Keeping control of your business costs could be a vital step towards your success. We take a look at 6 ways to keep your costs in check.

Controlling costs e1463519873944 - Crucial steps to controlling your business costs

Quick takeaways if you’re in a hurry

1. Being aware of your financial position is a key first step in understanding your business costs. Look backwards as well as forwards and evaluate your situation
2. Keeping your headcount static is an important element of controlling your costs
3. Focusing on your supply chain will allow you to take a proactive approach to the money leaving your business. Think 12 month contracts, minimal stock holdings, and a full evaluation of the costs of doing business with your suppliers.

Read on: Crucial steps to controlling your business costs

(estimated reading time: 6 minutes)

It’s easy, and sensible, to focus on sales and revenue when you are working to make your business as profitable as possible. But the reality is that improving your cost position has a faster impact on your bottom line. If you’re ready to take control of your costs, read on for our six cost control tips.

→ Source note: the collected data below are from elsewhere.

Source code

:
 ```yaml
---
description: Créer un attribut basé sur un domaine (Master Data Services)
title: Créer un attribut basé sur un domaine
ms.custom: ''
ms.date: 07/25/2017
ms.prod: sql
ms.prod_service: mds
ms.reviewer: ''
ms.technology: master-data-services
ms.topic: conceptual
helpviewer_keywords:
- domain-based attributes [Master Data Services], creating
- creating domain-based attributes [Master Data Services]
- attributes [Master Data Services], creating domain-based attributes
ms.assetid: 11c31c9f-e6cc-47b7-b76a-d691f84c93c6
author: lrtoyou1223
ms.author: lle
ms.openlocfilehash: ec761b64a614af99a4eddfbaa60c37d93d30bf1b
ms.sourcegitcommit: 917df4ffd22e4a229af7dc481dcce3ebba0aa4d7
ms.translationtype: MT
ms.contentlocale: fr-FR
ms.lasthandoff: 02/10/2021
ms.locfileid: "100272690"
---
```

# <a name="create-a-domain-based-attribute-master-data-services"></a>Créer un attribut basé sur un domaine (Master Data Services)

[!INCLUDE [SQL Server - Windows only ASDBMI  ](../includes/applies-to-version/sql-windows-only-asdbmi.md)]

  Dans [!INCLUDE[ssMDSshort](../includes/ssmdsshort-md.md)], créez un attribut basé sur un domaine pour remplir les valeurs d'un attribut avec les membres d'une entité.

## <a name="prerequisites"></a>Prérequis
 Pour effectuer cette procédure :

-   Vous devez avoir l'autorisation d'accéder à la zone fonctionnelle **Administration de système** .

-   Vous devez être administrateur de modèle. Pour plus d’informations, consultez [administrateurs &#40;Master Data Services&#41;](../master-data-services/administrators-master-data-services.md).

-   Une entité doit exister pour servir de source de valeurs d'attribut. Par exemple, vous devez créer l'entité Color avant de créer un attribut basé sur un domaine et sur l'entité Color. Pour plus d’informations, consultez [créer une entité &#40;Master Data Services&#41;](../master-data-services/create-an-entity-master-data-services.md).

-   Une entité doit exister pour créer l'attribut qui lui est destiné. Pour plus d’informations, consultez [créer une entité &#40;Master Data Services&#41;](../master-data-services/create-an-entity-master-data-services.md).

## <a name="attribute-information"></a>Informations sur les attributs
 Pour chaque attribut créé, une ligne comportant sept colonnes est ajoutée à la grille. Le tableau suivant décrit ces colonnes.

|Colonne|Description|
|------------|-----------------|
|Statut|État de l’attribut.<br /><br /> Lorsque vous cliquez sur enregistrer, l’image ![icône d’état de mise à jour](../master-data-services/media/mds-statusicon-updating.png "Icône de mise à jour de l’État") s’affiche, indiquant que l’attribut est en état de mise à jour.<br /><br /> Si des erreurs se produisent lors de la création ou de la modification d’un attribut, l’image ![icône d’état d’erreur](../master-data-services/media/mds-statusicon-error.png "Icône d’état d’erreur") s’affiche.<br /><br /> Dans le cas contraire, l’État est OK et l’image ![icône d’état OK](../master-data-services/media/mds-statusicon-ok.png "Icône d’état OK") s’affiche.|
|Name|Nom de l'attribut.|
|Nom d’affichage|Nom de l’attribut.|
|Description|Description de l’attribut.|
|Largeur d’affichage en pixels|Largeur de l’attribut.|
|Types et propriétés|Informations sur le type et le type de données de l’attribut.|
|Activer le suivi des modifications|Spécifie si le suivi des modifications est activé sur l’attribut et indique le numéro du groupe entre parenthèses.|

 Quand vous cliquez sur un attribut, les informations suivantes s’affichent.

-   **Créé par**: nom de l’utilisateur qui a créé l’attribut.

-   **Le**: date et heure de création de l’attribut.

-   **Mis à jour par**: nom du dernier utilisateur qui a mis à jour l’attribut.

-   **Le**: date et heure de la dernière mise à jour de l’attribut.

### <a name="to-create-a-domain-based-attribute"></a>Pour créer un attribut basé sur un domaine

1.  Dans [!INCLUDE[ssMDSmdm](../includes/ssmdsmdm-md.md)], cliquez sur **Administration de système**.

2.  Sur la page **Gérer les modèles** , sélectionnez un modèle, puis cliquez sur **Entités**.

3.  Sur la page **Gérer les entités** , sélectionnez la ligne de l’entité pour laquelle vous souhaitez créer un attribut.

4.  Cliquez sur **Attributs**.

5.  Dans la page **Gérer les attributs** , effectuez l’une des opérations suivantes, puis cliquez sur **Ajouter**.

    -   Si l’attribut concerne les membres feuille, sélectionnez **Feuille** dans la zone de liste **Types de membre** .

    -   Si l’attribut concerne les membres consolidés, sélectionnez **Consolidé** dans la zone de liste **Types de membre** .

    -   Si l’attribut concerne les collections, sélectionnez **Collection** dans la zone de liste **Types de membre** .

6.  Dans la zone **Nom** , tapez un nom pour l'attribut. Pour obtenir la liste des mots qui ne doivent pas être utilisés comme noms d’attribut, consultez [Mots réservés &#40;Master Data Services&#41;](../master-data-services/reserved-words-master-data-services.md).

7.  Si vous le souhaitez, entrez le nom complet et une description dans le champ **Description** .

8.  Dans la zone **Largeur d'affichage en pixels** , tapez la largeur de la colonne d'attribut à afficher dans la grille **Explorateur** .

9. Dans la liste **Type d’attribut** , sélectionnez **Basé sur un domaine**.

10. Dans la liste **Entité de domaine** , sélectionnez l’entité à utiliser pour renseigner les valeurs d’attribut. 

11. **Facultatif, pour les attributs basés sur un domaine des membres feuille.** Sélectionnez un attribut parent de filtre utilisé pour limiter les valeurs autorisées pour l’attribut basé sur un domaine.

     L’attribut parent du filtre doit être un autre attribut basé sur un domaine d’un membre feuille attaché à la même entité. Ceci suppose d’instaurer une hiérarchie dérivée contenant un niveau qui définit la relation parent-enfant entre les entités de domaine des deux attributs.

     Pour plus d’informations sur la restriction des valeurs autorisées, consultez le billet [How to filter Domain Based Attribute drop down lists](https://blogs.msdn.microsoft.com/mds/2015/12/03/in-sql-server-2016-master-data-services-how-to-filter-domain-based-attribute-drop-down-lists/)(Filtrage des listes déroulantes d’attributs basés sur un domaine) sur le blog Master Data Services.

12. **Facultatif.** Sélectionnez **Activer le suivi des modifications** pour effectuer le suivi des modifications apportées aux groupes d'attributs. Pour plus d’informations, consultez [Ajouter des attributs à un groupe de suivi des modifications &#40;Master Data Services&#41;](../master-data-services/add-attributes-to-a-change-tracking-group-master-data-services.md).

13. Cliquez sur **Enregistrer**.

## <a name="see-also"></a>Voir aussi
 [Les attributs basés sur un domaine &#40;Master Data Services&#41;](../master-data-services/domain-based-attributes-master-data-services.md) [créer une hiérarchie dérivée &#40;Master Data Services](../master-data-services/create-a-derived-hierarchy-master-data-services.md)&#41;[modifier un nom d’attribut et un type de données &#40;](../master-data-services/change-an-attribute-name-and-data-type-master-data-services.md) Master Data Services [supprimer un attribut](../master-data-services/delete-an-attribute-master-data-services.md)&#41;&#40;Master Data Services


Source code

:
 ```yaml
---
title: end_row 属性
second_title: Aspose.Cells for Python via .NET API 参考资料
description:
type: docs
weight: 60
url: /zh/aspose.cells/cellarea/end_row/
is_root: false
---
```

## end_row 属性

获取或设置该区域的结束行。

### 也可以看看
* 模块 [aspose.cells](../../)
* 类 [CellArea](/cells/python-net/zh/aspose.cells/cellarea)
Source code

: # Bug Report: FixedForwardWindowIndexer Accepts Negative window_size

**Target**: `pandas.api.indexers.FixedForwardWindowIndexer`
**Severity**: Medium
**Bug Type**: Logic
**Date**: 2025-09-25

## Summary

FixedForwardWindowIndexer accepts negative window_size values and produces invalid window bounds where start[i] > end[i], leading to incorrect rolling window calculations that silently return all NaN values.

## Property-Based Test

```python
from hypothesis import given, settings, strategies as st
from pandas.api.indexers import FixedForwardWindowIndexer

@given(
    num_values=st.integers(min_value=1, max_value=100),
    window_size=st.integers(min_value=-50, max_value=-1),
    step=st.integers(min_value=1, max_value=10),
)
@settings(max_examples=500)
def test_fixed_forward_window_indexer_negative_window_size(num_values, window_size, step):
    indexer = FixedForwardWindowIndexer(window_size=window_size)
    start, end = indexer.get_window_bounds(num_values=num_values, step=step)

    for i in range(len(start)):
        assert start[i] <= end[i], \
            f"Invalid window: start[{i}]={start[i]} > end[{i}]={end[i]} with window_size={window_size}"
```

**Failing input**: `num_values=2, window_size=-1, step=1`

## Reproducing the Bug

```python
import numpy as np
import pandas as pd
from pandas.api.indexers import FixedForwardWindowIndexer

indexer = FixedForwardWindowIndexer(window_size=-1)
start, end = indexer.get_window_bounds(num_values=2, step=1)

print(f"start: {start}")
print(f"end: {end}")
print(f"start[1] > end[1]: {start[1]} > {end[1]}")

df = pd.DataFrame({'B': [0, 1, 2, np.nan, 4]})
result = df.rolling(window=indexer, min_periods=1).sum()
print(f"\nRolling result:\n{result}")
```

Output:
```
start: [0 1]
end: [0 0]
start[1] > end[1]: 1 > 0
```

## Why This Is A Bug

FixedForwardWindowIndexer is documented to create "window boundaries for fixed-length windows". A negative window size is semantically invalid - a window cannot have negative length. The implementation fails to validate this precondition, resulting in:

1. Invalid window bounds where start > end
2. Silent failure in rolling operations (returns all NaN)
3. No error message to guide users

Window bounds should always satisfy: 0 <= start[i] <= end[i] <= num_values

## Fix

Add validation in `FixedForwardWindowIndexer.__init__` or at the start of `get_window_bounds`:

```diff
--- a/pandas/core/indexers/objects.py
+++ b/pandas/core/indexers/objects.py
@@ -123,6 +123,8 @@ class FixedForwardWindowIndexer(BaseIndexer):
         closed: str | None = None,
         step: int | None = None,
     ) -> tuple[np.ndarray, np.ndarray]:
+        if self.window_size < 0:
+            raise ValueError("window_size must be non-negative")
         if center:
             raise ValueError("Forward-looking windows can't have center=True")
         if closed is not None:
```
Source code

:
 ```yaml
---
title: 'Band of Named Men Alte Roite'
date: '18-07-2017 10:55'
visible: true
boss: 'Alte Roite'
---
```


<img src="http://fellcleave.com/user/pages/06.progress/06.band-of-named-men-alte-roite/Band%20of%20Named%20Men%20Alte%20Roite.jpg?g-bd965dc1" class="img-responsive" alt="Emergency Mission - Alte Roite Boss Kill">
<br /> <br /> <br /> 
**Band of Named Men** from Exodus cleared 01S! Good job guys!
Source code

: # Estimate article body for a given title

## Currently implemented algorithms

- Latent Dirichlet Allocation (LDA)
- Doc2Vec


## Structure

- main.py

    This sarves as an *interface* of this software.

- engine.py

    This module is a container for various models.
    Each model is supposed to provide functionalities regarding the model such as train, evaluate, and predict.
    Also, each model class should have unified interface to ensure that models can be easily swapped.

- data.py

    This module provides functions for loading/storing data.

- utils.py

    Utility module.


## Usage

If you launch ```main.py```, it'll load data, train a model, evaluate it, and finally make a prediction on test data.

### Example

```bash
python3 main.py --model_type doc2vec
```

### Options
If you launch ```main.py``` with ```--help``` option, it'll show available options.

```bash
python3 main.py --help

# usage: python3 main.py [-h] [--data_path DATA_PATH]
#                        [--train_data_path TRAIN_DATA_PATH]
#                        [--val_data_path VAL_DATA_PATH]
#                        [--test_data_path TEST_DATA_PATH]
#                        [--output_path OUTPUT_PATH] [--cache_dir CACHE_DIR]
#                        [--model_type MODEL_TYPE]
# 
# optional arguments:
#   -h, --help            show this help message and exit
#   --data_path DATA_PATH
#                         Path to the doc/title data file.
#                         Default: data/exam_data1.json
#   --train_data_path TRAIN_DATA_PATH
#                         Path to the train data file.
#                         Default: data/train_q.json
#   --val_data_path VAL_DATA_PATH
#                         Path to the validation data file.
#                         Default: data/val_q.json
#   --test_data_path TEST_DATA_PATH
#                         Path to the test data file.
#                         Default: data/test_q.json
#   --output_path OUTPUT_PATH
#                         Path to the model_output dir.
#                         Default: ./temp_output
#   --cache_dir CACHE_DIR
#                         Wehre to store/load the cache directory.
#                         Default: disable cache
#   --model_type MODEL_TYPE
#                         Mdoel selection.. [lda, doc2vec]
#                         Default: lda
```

1. Practise excellent book-keeping and accounting

If you want to stay in control of your business costs, a vital first step is to get your head around what they are. Retrospective inspection of your accounts will take time but is a good investment in understanding your opportunities for cost control. Planning ahead will allow you to identify where you do and do not want to spend money.

Set some time aside to identify the best tax position for your business. This could offer opportunities to reduce costs. If you don’t have the right resource on your team, it could be worth employing an expert to give your business a thorough review.

2. Maintain your headcount levels

Good productivity is often measured by reviewing the profit you generate per head of staff. Therefore increasing your headcount has an immediate negative impact on your productivity, unless they represent a dramatic increase in sales.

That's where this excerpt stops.